(Items listed in a dataset)
::::

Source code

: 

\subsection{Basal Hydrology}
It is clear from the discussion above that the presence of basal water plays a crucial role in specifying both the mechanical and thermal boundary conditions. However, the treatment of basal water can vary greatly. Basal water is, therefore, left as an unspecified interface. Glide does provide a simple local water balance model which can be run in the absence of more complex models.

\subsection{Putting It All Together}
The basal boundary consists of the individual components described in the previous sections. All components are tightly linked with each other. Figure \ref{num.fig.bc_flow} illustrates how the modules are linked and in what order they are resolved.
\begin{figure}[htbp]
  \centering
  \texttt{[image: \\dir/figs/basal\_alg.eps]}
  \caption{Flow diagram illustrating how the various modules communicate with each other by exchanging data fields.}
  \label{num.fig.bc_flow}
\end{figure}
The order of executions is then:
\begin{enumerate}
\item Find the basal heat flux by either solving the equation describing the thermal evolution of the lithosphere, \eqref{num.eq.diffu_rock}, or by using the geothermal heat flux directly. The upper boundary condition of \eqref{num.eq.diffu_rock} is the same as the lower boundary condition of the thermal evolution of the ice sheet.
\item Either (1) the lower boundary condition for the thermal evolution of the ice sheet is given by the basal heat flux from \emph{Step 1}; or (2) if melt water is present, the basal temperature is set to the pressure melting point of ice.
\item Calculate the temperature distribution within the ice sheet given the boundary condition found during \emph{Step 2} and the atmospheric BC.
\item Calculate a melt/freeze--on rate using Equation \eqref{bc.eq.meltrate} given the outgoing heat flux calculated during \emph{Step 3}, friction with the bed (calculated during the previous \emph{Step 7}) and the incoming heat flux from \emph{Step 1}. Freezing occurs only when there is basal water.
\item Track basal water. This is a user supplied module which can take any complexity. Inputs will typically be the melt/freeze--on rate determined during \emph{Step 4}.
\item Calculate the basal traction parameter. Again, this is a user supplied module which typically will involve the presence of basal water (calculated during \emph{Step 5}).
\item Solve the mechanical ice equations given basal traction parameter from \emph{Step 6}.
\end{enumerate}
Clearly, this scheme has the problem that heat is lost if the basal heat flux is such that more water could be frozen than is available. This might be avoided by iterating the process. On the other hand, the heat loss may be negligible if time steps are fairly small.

::::

TASK PROMPT = Print all the data above word for word.

COMPLETED EXERCISE =
Source code

: 

\subsection{Basal Hydrology}
It is clear from the discussion above that the presence of basal water plays a crucial role in specifying both the mechanical and thermal boundary conditions. However, the treatment of basal water can vary greatly. Basal water is, therefore, left as an unspecified interface. Glide does provide a simple local water balance model which can be run in the absence of more complex models.

\subsection{Putting It All Together}
The basal boundary consists of the individual components described in the previous sections. All components are tightly linked with each other. Figure \ref{num.fig.bc_flow} illustrates how the modules are linked and in what order they are resolved.
\begin{figure}[htbp]
  \centering
  \texttt{[image: \\dir/figs/basal\_alg.eps]}
  \caption{Flow diagram illustrating how the various modules communicate with each other by exchanging data fields.}
  \label{num.fig.bc_flow}
\end{figure}
The order of executions is then:
\begin{enumerate}
\item Find the basal heat flux by either solving the equation describing the thermal evolution of the lithosphere, \eqref{num.eq.diffu_rock}, or by using the geothermal heat flux directly. The upper boundary condition of \eqref{num.eq.diffu_rock} is the same as the lower boundary condition of the thermal evolution of the ice sheet.
\item Either (1) the lower boundary condition for the thermal evolution of the ice sheet is given by the basal heat flux from \emph{Step 1}; or (2) if melt water is present, the basal temperature is set to the pressure melting point of ice.
\item Calculate the temperature distribution within the ice sheet given the boundary condition found during \emph{Step 2} and the atmospheric BC.
\item Calculate a melt/freeze--on rate using Equation \eqref{bc.eq.meltrate} given the outgoing heat flux calculated during \emph{Step 3}, friction with the bed (calculated during the previous \emph{Step 7}) and the incoming heat flux from \emph{Step 1}. Freezing occurs only when there is basal water.
\item Track basal water. This is a user supplied module which can take any complexity. Inputs will typically be the melt/freeze--on rate determined during \emph{Step 4}.
\item Calculate the basal traction parameter. Again, this is a user supplied module which typically will involve the presence of basal water (calculated during \emph{Step 5}).
\item Solve the mechanical ice equations given basal traction parameter from \emph{Step 6}.
\end{enumerate}
Clearly, this scheme has the problem that heat is lost if the basal heat flux is such that more water could be frozen than is available. This might be avoided by iterating the process. On the other hand, the heat loss may be negligible if time steps are fairly small.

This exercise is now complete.